*** Begin section ***

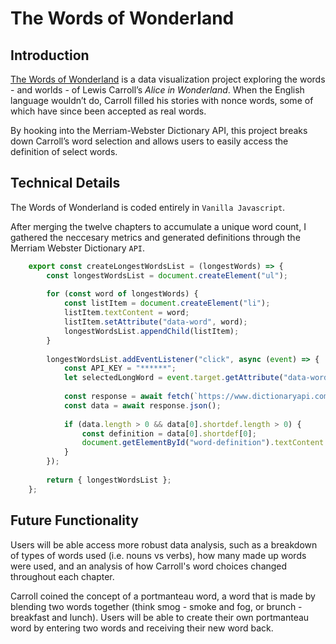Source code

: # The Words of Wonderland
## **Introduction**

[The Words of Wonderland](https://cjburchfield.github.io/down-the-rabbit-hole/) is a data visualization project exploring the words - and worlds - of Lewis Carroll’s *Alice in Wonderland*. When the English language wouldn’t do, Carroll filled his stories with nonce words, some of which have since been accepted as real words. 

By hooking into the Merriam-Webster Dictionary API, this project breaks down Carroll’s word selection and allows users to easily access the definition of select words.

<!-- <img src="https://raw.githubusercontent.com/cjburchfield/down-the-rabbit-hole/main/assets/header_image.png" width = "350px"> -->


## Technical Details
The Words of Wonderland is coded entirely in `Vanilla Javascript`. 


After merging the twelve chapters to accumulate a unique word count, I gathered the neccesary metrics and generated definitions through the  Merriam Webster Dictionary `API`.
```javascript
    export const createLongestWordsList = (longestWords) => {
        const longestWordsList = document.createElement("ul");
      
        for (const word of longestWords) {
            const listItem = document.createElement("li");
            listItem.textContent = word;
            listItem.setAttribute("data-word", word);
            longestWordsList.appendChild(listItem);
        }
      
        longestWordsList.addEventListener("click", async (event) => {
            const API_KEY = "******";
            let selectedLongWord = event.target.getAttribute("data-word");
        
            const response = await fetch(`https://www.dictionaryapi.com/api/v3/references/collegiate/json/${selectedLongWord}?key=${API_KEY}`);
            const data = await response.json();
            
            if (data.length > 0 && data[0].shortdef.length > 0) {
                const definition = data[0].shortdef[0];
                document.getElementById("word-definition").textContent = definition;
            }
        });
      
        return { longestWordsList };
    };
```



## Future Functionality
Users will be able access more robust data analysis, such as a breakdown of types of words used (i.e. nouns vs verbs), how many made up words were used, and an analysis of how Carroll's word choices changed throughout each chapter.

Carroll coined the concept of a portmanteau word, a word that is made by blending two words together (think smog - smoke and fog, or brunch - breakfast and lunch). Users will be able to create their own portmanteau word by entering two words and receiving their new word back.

*** End section ***

• _Your goal_:
The answer must be a single number: the count of lines in the data that include the word "await".

• _Answer box_:
2